Pasca konflik, ekses masih berlanjut, perumahan, lembaga pendidikan, perkantoran, sarana ibadah musnah setidaknya hancur, kehilangan harta benda, mata pencaharian dan sanak saudara, orang cacat, putus sekolah, penderita keabnormalan jiwa, saling curiga, hari depan yang suram, pihak keamanan dan birokrasi kehilangan kharisma, dll.
Trauma komunal seperti ini akan menimbulkan luka yang mendalam dan menyakitkan. Trauma komunal ini juga akan melahirkan  ’pahlawan’ dan ’martir’ dari kedua belah pihak yang bertikai, berikut kenangan akan pengorbanannya yang digunakan untuk memperdalam perpecahan yang nyata diantara kelompok identitas yang berkonflik.
c.  Cara Penanganan Konflik
Konflik yang terjadi di lima wilayah Sampit, Sambas, Ambon, Poso dan Ternate, menampilkan interaksi yang rumit antara kekuatan-kekuatan yang berbeda. Namun demikian semua kasus di tiap wilayah mewakili jenis konflik yang mengakar dan berkepanjangan. Karenanya semua itu membutuhkan pendekatan yang berbeda-beda dan institusi yang berbeda pula untuk mengelola pertikaian dan membangun perdamaian yang berkelanjutan. Lebih jauh, masing-masing membutuhkan  penciptaan struktur yang terancang baik yang sengaja ditujukan untuk kebutuhan yang spesifik. Karena itu sesungguhnya, tidak ada ”resep manjur” yang dapat diterapkan untuk mengatasi segala jenis konflik.
Di sinilah justru kelemahan dari upaya penanganan yang selama ini sudah dilakukan pemerintah. Dimana pola penanganan konflik di tiap wilayah cenderung ”diseragamkan”. Hal tersebut terlihat dari respon masyarakat yang menyatakan bahwa upaya yang dilakukan pemerintah selain memberikan bantuan fisik materiil, seperti sembako, atau tempat penampungan hanya berkisar pada fasilitasi dialog (diutarakan oleh 46,3% responden), penjagaan oleh aparat keamanan (34,4%) dan sosialisasi perdamaian (19,2%).
Upaya-upaya yang lebih menyentuh persoalan yang mendasar dan substansi, seperti penguatan basis sosial dan ekonomi masyarakat, pengaturan penguasaan sumber daya ekonomi secara lebih adil dan seterusnya belum banyak dilakukan.

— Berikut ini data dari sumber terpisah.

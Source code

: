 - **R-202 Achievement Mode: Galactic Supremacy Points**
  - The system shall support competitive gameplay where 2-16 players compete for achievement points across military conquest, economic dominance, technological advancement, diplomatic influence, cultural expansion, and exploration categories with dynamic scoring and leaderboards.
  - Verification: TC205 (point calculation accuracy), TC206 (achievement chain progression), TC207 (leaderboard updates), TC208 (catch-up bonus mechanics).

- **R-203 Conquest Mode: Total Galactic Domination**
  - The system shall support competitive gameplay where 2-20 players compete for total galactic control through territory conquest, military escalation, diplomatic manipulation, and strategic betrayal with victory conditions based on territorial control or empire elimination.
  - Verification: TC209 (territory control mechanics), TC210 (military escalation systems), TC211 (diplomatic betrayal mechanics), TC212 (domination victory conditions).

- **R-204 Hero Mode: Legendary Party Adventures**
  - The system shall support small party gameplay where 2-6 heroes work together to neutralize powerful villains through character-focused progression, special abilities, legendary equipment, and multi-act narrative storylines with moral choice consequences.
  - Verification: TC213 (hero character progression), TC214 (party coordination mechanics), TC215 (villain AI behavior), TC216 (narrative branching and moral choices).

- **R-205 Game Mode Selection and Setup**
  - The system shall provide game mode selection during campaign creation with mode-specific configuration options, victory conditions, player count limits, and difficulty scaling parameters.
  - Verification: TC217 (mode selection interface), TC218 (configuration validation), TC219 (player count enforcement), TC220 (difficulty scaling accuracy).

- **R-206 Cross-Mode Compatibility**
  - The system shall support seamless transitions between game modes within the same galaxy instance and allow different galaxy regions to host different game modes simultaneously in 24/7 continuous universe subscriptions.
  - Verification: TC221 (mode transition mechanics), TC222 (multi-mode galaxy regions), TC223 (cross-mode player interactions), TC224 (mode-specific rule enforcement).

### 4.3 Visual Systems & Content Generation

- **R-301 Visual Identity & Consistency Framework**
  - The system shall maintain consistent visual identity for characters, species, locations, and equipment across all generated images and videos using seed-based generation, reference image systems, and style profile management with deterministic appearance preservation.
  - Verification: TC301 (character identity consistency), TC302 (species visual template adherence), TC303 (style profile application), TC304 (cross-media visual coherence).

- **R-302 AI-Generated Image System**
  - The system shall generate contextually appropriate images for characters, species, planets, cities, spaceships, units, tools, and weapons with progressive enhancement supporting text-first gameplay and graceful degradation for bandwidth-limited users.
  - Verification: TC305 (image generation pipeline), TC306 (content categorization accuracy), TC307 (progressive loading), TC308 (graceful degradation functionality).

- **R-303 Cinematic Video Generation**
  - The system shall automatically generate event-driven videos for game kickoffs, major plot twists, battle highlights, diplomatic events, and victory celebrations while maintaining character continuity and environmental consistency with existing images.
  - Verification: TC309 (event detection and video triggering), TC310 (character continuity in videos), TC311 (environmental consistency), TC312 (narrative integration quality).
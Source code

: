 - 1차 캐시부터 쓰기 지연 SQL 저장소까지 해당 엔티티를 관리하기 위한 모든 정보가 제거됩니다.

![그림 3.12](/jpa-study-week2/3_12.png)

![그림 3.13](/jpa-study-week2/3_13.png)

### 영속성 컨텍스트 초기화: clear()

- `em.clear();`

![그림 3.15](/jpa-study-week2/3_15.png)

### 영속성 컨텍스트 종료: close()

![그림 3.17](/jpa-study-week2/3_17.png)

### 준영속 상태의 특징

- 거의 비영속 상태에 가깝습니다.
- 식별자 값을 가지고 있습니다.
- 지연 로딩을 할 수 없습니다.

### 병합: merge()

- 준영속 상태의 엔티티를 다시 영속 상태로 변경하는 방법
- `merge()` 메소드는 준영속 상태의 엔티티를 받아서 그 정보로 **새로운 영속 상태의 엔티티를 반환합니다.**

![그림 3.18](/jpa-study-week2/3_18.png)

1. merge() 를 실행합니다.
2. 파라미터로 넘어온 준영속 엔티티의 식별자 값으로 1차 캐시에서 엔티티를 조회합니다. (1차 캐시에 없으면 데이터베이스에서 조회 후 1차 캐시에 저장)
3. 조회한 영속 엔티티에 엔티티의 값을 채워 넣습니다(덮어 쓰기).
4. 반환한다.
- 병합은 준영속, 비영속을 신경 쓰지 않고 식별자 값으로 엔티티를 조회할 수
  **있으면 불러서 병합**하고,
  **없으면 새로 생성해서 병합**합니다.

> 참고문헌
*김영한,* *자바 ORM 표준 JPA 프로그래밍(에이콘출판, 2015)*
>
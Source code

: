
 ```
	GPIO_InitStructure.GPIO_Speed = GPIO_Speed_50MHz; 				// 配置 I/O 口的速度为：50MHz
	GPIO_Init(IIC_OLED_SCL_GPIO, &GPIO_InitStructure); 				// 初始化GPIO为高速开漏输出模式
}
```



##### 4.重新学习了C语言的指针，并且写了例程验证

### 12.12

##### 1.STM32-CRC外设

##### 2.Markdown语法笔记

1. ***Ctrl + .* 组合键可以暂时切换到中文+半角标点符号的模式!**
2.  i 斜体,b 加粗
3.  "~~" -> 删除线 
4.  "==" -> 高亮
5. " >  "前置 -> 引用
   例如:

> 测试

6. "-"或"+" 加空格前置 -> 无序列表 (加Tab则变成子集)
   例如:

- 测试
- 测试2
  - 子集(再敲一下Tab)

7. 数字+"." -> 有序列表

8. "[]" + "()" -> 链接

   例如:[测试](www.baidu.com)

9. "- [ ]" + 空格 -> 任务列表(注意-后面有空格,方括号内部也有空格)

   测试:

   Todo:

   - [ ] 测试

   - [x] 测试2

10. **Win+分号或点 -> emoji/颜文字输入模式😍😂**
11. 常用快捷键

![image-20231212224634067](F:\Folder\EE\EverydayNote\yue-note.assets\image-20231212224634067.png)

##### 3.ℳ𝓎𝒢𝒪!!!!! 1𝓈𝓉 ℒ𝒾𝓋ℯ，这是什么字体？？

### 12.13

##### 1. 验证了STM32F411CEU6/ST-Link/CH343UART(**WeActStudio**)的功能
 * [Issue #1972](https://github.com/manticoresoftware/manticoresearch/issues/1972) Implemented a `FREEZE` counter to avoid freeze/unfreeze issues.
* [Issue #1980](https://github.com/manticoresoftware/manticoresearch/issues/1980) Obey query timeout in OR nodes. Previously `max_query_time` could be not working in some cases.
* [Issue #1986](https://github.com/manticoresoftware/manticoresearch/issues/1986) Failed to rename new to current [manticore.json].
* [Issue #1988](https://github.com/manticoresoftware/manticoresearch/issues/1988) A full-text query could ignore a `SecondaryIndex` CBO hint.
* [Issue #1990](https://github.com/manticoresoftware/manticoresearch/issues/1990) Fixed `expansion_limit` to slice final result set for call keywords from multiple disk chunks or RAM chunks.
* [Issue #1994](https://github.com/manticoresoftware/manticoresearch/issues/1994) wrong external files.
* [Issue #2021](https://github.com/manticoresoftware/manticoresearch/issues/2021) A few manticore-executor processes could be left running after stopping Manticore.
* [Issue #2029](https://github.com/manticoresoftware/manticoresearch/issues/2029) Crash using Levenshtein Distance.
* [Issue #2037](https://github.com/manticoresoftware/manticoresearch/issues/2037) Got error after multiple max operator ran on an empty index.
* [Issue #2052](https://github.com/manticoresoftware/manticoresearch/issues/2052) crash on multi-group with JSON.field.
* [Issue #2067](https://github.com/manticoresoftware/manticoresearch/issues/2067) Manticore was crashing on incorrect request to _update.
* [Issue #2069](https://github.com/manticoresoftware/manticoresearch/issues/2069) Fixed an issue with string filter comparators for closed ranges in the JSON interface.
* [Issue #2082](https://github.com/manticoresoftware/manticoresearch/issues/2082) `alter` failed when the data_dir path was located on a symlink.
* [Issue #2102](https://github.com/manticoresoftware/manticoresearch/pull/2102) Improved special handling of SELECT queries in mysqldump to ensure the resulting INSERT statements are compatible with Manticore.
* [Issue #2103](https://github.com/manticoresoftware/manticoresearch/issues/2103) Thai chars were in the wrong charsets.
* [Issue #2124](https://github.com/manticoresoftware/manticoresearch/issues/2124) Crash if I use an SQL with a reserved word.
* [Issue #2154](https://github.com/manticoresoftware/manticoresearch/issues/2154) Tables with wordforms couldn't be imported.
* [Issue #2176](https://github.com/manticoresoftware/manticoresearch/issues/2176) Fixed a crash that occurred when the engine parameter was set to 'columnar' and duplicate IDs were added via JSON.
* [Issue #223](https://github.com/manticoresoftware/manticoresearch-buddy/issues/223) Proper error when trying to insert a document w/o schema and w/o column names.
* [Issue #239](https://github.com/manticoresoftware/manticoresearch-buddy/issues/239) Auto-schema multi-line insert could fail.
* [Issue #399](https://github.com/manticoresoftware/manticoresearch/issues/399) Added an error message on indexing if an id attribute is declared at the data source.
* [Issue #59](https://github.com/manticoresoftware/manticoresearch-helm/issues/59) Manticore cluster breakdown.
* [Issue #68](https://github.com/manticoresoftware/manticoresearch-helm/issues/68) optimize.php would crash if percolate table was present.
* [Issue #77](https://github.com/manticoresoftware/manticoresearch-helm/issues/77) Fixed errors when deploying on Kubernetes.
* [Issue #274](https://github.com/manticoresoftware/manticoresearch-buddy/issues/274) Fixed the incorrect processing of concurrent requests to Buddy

Akibatnya, pemerintah seringkali terjebak dalam paradigma menyelesaikan konflik dan bukannya mengelola konflik.
Dalam konteks teori-teori penanganan konflik yang dikemukakan Bloomfield, Ben Rielly, Charles Nupen, Pieter Haris yang telah dikutipkan terdahulu, maka respon masyarakat di lima wilayah konflik terhadap cara penyelesaian konflik yang mereka alami sungguh relevan dengan paradigma penanganan konflik mutakhir itu, dimana sebagian besar responden 73,2% menyatakan agar penyelesaian konflik dilakukan sendiri oleh masyarakat di masing-masing desa dengan melibatkan para tokoh agama, adat, etnis dan berbagai pemuka dan komponen masyarakat yang kompeten. Disusul kemudian 13% menginginkan agar penyelesaian konflik dilakukan di rumah ibadah saja, dengan difasilitasi oleh para pemuka agama. Hanya 7,5% saja yang menginginkan agar konflik diselesaikan di kantor polisi atau oleh aparat kepolisian serta 5,7% saja yang menyatakan agar diselesaikan di pengadilan.
Untuk mempercepat proses penanganan konflik tersebut, maka warga masyarakat daerah konflik mengusulkan agar masing-masing pihak bisa lebih mengembangkan sikap saling menghargai, diutarakan oleh 27,6% responden. Selain itu juga harus dikembangkan sikap tenggang rasa (18,5%), bersedia untuk berbaur dan tidak mengelompok secara eksklusif (16,6%), serta mau bergotong royong (15,5%).
d.   Modal Sosial Yang Dimiliki
Sebagaimana analisa teoritis terdahulu bahwa untuk mewujudkan pengelolaan konflik yang baik, menurut Yash Ghai, Profesor Hukum Publik Universitas Hongkong, terdapat prasyarat utama yang harus dipenuhi oleh segenap komponen masyarakat yang bertikai. Yaitu kepemimpinan yang berwawasan kedepan dan keinginan kuat segenap komponen masyarakat untuk menyudahi konflik yang terjadi.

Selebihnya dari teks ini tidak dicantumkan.